Saved entries:
▼▼▼
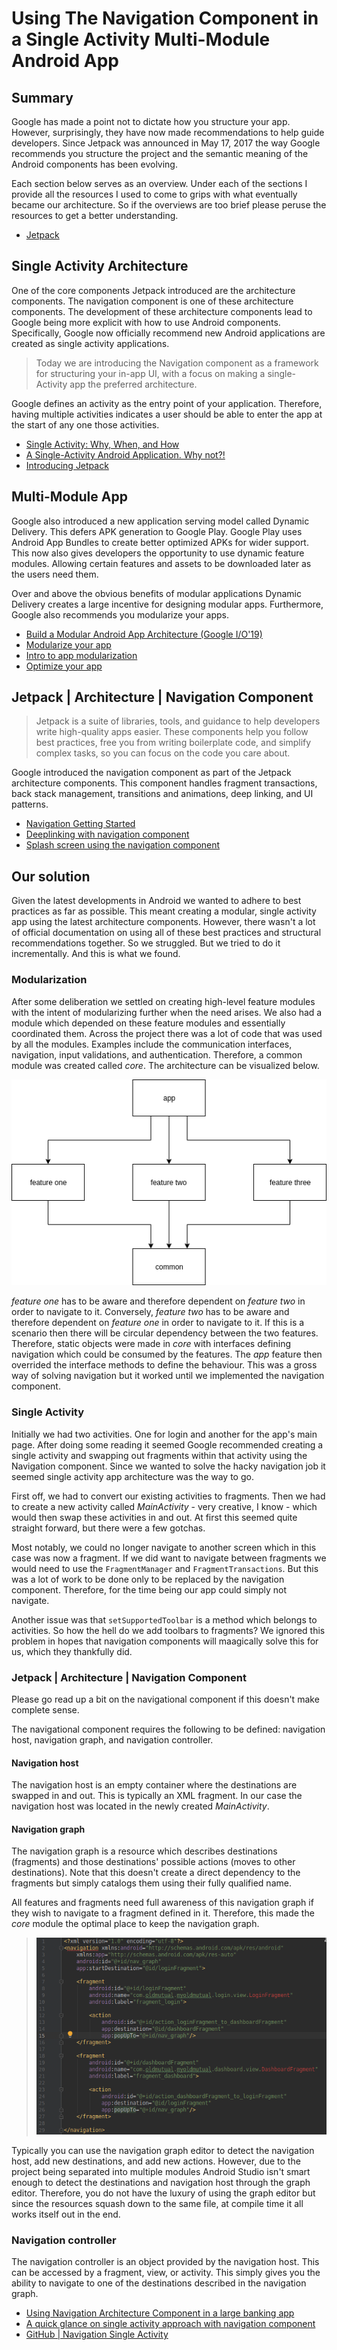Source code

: # Using The Navigation Component in a Single Activity Multi-Module Android App
## Summary

Google has made a point not to dictate how you structure your app. However, surprisingly, they have now made recommendations to help guide developers. Since Jetpack was announced in May 17, 2017 the way Google recommends you structure the project and the semantic meaning of the Android components has been evolving.

Each section below serves as an overview. Under each of the sections I provide all the resources I used to come to grips with what eventually became our architecture. So if the overviews are too brief please peruse the resources to get a better understanding.

- [Jetpack](https://developer.android.com/jetpack)

## Single Activity Architecture

One of the core components Jetpack introduced are the architecture components. The navigation component is one of these architecture components. The development of these architecture components lead to Google being more explicit with how to use Android components. Specifically, Google now officially recommend new Android applications are created as single activity applications.

> Today we are introducing the Navigation component as a framework for structuring your in-app UI, with a focus on making a single-Activity app the preferred architecture.

Google defines an activity as the entry point of your application. Therefore, having multiple activities indicates a user should be able to enter the app at the start of any one those activities. 

- [Single Activity: Why, When, and How](https://www.youtube.com/watch?v=2k8x8V77CrU&feature=youtu.be)
- [A Single-Activity Android Application. Why not?!](https://medium.com/rosberryapps/a-single-activity-android-application-why-not-fa2a5458a099)
- [Introducing Jetpack](https://android-developers.googleblog.com/2018/05/use-android-jetpack-to-accelerate-your.html?m=1)

## Multi-Module App

Google also introduced a new application serving model called Dynamic Delivery. This defers APK generation to Google Play. Google Play uses Android App Bundles to create better optimized APKs for wider support. This now also gives developers the opportunity to use dynamic feature modules. Allowing certain features and assets to be downloaded later as the users need them. 

Over and above the obvious benefits of modular applications Dynamic Delivery creates a large incentive for designing modular apps. Furthermore, Google also recommends you modularize your apps.

- [Build a Modular Android App Architecture (Google I/O'19)](https://www.youtube.com/watch?v=PZBg5DIzNww)
- [Modularize your app](https://developer.android.com/studio/projects/dynamic-delivery#modularize)
- [Intro to app modularization](https://proandroiddev.com/intro-to-app-modularization-42411e4c421e)
- [Optimize your app](https://developer.android.com/studio/build/optimize-your-build)

## Jetpack | Architecture | Navigation Component

> Jetpack is a suite of libraries, tools, and guidance to help developers write high-quality apps easier. These components help you follow best practices, free you from writing boilerplate code, and simplify complex tasks, so you can focus on the code you care about.

Google introduced the navigation component as part of the Jetpack architecture components. This component handles fragment transactions, back stack management, transitions and animations, deep linking, and UI patterns.

- [Navigation Getting Started](https://developer.android.com/guide/navigation/navigation-getting-started)
- [Deeplinking with navigation component](https://medium.com/incwell-innovations/deeplink-and-navigation-in-android-architecture-component-part-3-b882ed5d5b32)
- [Splash screen using the navigation component](https://proandroiddev.com/android-navigation-component-tips-tricks-implementing-splash-screen-f0f5ce046a09)
 
## Our solution

Given the latest developments in Android we wanted to adhere to best practices as far as possible. This meant creating a modular, single activity app using the latest architecture components. However, there wasn't a lot of official documentation on using all of these best practices and structural recommendations together. So we struggled. But we tried to do it incrementally. And this is what we found.

### Modularization

After some deliberation we settled on creating high-level feature modules with the intent of modularizing further when the need arises. We also had a module which depended on these feature modules and essentially coordinated them. Across the project there was a lot of code that was used by all the modules. Examples include the communication interfaces, navigation, input validations,  and authentication. Therefore, a common module was created called _core_. The architecture can be visualized below.

![Multi-module architecture](https://github.com/DuartBreedt/Android-Navigation-in-a-Single-Activity-Multi-Module-App/blob/master/resources/Android%20Architecture.png "Multi-Module Architecture")

_feature one_ has to be aware and therefore dependent on _feature two_ in order to navigate to it. Conversely, _feature two_ has to be aware and therefore dependent on _feature one_ in order to navigate to it. If this is a scenario then there will be circular dependency between the two features. Therefore, static objects were made in _core_ with interfaces defining navigation which could be consumed by the features. The _app_ feature then overrided the interface methods to define the behaviour. This was a gross way of solving navigation but it worked until we implemented the navigation component.

### Single Activity

Initially we had two activities. One for login and another for the app's main page. After doing some reading it seemed Google recommended creating a single activity and swapping out fragments within that activity using the Navigation component. Since we wanted to solve the hacky navigation job it seemed single activity app architecture was the way to go. 

First off, we had to convert our existing activities to fragments. Then we had to create a new activity called _MainActivity_ - very creative, I know - which would then swap these activities in and out. At first this seemed quite straight forward, but there were a few gotchas. 

Most notably, we could no longer navigate to another screen which in this case was now a fragment. If we did want to navigate between fragments we would need to use the `FragmentManager` and `FragmentTransactions`. But this was a lot of work to be done only to be replaced by the navigation component. Therefore, for the time being our app could simply not navigate. 

Another issue was that `setSupportedToolbar` is a method which belongs to activities. So how the hell do we add toolbars to fragments? We ignored this problem in hopes that navigation components will maagically solve this for us, which they thankfully did.

### Jetpack | Architecture | Navigation Component

Please go read up a bit on the navigational component if this doesn't make complete sense.

The navigational component requires the following to be defined: navigation host, navigation graph, and navigation controller. 

#### Navigation host

The navigation host is an empty container where the destinations are swapped in and out. This is typically an XML fragment. In our case the navigation host was located in the newly created _MainActivity_.

#### Navigation graph
The navigation graph is a resource which describes destinations (fragments) and those destinations' possible actions (moves to other destinations).
Note that this doesn't create a direct dependency to the fragments but simply catalogs them using their fully qualified name. 

All features and fragments need full awareness of this navigation graph if they wish to navigate to a fragment defined in it. Therefore, this made the _core_ module the optimal place to keep the navigation graph.

> ![Navigation Graph](https://github.com/DuartBreedt/Android-Navigation-in-a-Single-Activity-Multi-Module-App/blob/master/resources/nav_graph.png "Navigation Graph")

Typically you can use the navigation graph editor to detect the navigation host, add new destinations, and add new actions. 
However, due to the project being separated into multiple modules Android Studio isn't smart enough to detect the destinations and navigation host through the graph editor. Therefore, you do not have the luxury of using the graph editor but since the resources squash down to the same file, at compile time it all works itself out in the end.

### Navigation controller

The navigation controller is an object provided by the navigation host. This can be accessed by a fragment, view, or activity. This simply gives you the ability to navigate to one of the destinations described in the navigation graph. 

- [Using Navigation Architecture Component in a large banking app](https://medium.com/google-developer-experts/using-navigation-architecture-component-in-a-large-banking-app-ac84936a42c2)
- [A quick glance on single activity approach with navigation component](https://android.jlelse.eu/a-quick-glance-on-single-activity-approach-with-navigation-component-f3b96b3b0a58)
- [GitHub | Navigation Single Activity](https://github.com/GabrielSamojlo/navigation-single-activity)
▲▲▲
Exact repetition of the data is needed, with no images retained.

Reply to the task:
Source code

: # Using The Navigation Component in a Single Activity Multi-Module Android App
## Summary

Google has made a point not to dictate how you structure your app. However, surprisingly, they have now made recommendations to help guide developers. Since Jetpack was announced in May 17, 2017 the way Google recommends you structure the project and the semantic meaning of the Android components has been evolving.

Each section below serves as an overview. Under each of the sections I provide all the resources I used to come to grips with what eventually became our architecture. So if the overviews are too brief please peruse the resources to get a better understanding.

- [Jetpack](https://developer.android.com/jetpack)

## Single Activity Architecture

One of the core components Jetpack introduced are the architecture components. The navigation component is one of these architecture components. The development of these architecture components lead to Google being more explicit with how to use Android components. Specifically, Google now officially recommend new Android applications are created as single activity applications.

> Today we are introducing the Navigation component as a framework for structuring your in-app UI, with a focus on making a single-Activity app the preferred architecture.

Google defines an activity as the entry point of your application. Therefore, having multiple activities indicates a user should be able to enter the app at the start of any one those activities. 

- [Single Activity: Why, When, and How](https://www.youtube.com/watch?v=2k8x8V77CrU&feature=youtu.be)
- [A Single-Activity Android Application. Why not?!](https://medium.com/rosberryapps/a-single-activity-android-application-why-not-fa2a5458a099)
- [Introducing Jetpack](https://android-developers.googleblog.com/2018/05/use-android-jetpack-to-accelerate-your.html?m=1)

## Multi-Module App

Google also introduced a new application serving model called Dynamic Delivery. This defers APK generation to Google Play. Google Play uses Android App Bundles to create better optimized APKs for wider support. This now also gives developers the opportunity to use dynamic feature modules. Allowing certain features and assets to be downloaded later as the users need them. 

Over and above the obvious benefits of modular applications Dynamic Delivery creates a large incentive for designing modular apps. Furthermore, Google also recommends you modularize your apps.

- [Build a Modular Android App Architecture (Google I/O'19)](https://www.youtube.com/watch?v=PZBg5DIzNww)
- [Modularize your app](https://developer.android.com/studio/projects/dynamic-delivery#modularize)
- [Intro to app modularization](https://proandroiddev.com/intro-to-app-modularization-42411e4c421e)
- [Optimize your app](https://developer.android.com/studio/build/optimize-your-build)

## Jetpack | Architecture | Navigation Component

> Jetpack is a suite of libraries, tools, and guidance to help developers write high-quality apps easier. These components help you follow best practices, free you from writing boilerplate code, and simplify complex tasks, so you can focus on the code you care about.

Google introduced the navigation component as part of the Jetpack architecture components. This component handles fragment transactions, back stack management, transitions and animations, deep linking, and UI patterns.

- [Navigation Getting Started](https://developer.android.com/guide/navigation/navigation-getting-started)
- [Deeplinking with navigation component](https://medium.com/incwell-innovations/deeplink-and-navigation-in-android-architecture-component-part-3-b882ed5d5b32)
- [Splash screen using the navigation component](https://proandroiddev.com/android-navigation-component-tips-tricks-implementing-splash-screen-f0f5ce046a09)
 
## Our solution

Given the latest developments in Android we wanted to adhere to best practices as far as possible. This meant creating a modular, single activity app using the latest architecture components. However, there wasn't a lot of official documentation on using all of these best practices and structural recommendations together. So we struggled. But we tried to do it incrementally. And this is what we found.

### Modularization

After some deliberation we settled on creating high-level feature modules with the intent of modularizing further when the need arises. We also had a module which depended on these feature modules and essentially coordinated them. Across the project there was a lot of code that was used by all the modules. Examples include the communication interfaces, navigation, input validations,  and authentication. Therefore, a common module was created called _core_. The architecture can be visualized below.

![Multi-module architecture](https://github.com/DuartBreedt/Android-Navigation-in-a-Single-Activity-Multi-Module-App/blob/master/resources/Android%20Architecture.png "Multi-Module Architecture")

_feature one_ has to be aware and therefore dependent on _feature two_ in order to navigate to it. Conversely, _feature two_ has to be aware and therefore dependent on _feature one_ in order to navigate to it. If this is a scenario then there will be circular dependency between the two features. Therefore, static objects were made in _core_ with interfaces defining navigation which could be consumed by the features. The _app_ feature then overrided the interface methods to define the behaviour. This was a gross way of solving navigation but it worked until we implemented the navigation component.

### Single Activity

Initially we had two activities. One for login and another for the app's main page. After doing some reading it seemed Google recommended creating a single activity and swapping out fragments within that activity using the Navigation component. Since we wanted to solve the hacky navigation job it seemed single activity app architecture was the way to go. 

First off, we had to convert our existing activities to fragments. Then we had to create a new activity called _MainActivity_ - very creative, I know - which would then swap these activities in and out. At first this seemed quite straight forward, but there were a few gotchas. 

Most notably, we could no longer navigate to another screen which in this case was now a fragment. If we did want to navigate between fragments we would need to use the `FragmentManager` and `FragmentTransactions`. But this was a lot of work to be done only to be replaced by the navigation component. Therefore, for the time being our app could simply not navigate. 

Another issue was that `setSupportedToolbar` is a method which belongs to activities. So how the hell do we add toolbars to fragments? We ignored this problem in hopes that navigation components will maagically solve this for us, which they thankfully did.

### Jetpack | Architecture | Navigation Component

Please go read up a bit on the navigational component if this doesn't make complete sense.

The navigational component requires the following to be defined: navigation host, navigation graph, and navigation controller. 

#### Navigation host

The navigation host is an empty container where the destinations are swapped in and out. This is typically an XML fragment. In our case the navigation host was located in the newly created _MainActivity_.

#### Navigation graph
The navigation graph is a resource which describes destinations (fragments) and those destinations' possible actions (moves to other destinations).
Note that this doesn't create a direct dependency to the fragments but simply catalogs them using their fully qualified name. 

All features and fragments need full awareness of this navigation graph if they wish to navigate to a fragment defined in it. Therefore, this made the _core_ module the optimal place to keep the navigation graph.

> ![Navigation Graph](https://github.com/DuartBreedt/Android-Navigation-in-a-Single-Activity-Multi-Module-App/blob/master/resources/nav_graph.png "Navigation Graph")

Typically you can use the navigation graph editor to detect the navigation host, add new destinations, and add new actions. 
However, due to the project being separated into multiple modules Android Studio isn't smart enough to detect the destinations and navigation host through the graph editor. Therefore, you do not have the luxury of using the graph editor but since the resources squash down to the same file, at compile time it all works itself out in the end.

### Navigation controller

The navigation controller is an object provided by the navigation host. This can be accessed by a fragment, view, or activity. This simply gives you the ability to navigate to one of the destinations described in the navigation graph. 

- [Using Navigation Architecture Component in a large banking app](https://medium.com/google-developer-experts/using-navigation-architecture-component-in-a-large-banking-app-ac84936a42c2)
- [A quick glance on single activity approach with navigation component](https://android.jlelse.eu/a-quick-glance-on-single-activity-approach-with-navigation-component-f3b96b3b0a58)
- [GitHub | Navigation Single Activity](https://github.com/GabrielSamojlo/navigation-single-activity)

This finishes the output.